> **Action item**
Each line below must be printed again exactly.

> **Data extracts**
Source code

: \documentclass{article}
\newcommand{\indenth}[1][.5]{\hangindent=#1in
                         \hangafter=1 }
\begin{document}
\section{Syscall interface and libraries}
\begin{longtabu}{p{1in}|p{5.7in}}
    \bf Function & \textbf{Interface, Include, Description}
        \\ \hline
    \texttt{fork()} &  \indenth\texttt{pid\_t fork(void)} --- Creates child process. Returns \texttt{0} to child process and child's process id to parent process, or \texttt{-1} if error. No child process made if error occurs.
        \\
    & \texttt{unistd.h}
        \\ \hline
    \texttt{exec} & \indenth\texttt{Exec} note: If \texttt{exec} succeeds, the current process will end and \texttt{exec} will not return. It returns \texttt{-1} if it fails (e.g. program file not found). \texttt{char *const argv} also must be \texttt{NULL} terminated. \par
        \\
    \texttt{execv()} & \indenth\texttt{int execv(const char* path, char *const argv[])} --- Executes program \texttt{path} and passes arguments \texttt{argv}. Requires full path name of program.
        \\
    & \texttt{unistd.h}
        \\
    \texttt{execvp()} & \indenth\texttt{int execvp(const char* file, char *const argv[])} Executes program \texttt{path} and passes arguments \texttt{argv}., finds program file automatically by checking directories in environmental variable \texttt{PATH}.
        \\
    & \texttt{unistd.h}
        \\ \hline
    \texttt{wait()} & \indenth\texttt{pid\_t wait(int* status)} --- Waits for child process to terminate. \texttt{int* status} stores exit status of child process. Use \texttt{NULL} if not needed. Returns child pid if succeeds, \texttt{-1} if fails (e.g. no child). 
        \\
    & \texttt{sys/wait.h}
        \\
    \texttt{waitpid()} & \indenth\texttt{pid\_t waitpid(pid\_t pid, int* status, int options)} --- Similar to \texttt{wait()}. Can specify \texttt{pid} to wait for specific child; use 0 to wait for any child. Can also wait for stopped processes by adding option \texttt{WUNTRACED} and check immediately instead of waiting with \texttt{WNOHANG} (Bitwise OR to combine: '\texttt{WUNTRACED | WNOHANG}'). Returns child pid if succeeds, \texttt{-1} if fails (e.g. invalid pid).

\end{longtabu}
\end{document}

> **Your solution**
Source code

: \documentclass{article}
\newcommand{\indenth}[1][.5]{\hangindent=#1in
                         \hangafter=1 }
\begin{document}
\section{Syscall interface and libraries}
\begin{longtabu}{p{1in}|p{5.7in}}
    \bf Function & \textbf{Interface, Include, Description}
        \\ \hline
    \texttt{fork()} &  \indenth\texttt{pid\_t fork(void)} --- Creates child process. Returns \texttt{0} to child process and child's process id to parent process, or \texttt{-1} if error. No child process made if error occurs.
        \\
    & \texttt{unistd.h}
        \\ \hline
    \texttt{exec} & \indenth\texttt{Exec} note: If \texttt{exec} succeeds, the current process will end and \texttt{exec} will not return. It returns \texttt{-1} if it fails (e.g. program file not found). \texttt{char *const argv} also must be \texttt{NULL} terminated. \par
        \\
    \texttt{execv()} & \indenth\texttt{int execv(const char* path, char *const argv[])} --- Executes program \texttt{path} and passes arguments \texttt{argv}. Requires full path name of program.
        \\
    & \texttt{unistd.h}
        \\
    \texttt{execvp()} & \indenth\texttt{int execvp(const char* file, char *const argv[])} Executes program \texttt{path} and passes arguments \texttt{argv}., finds program file automatically by checking directories in environmental variable \texttt{PATH}.
        \\
    & \texttt{unistd.h}
        \\ \hline
    \texttt{wait()} & \indenth\texttt{pid\_t wait(int* status)} --- Waits for child process to terminate. \texttt{int* status} stores exit status of child process. Use \texttt{NULL} if not needed. Returns child pid if succeeds, \texttt{-1} if fails (e.g. no child). 
        \\
    & \texttt{sys/wait.h}
        \\
    \texttt{waitpid()} & \indenth\texttt{pid\_t waitpid(pid\_t pid, int* status, int options)} --- Similar to \texttt{wait()}. Can specify \texttt{pid} to wait for specific child; use 0 to wait for any child. Can also wait for stopped processes by adding option \texttt{WUNTRACED} and check immediately instead of waiting with \texttt{WNOHANG} (Bitwise OR to combine: '\texttt{WUNTRACED | WNOHANG}'). Returns child pid if succeeds, \texttt{-1} if fails (e.g. invalid pid).

\end{longtabu}
\end{document}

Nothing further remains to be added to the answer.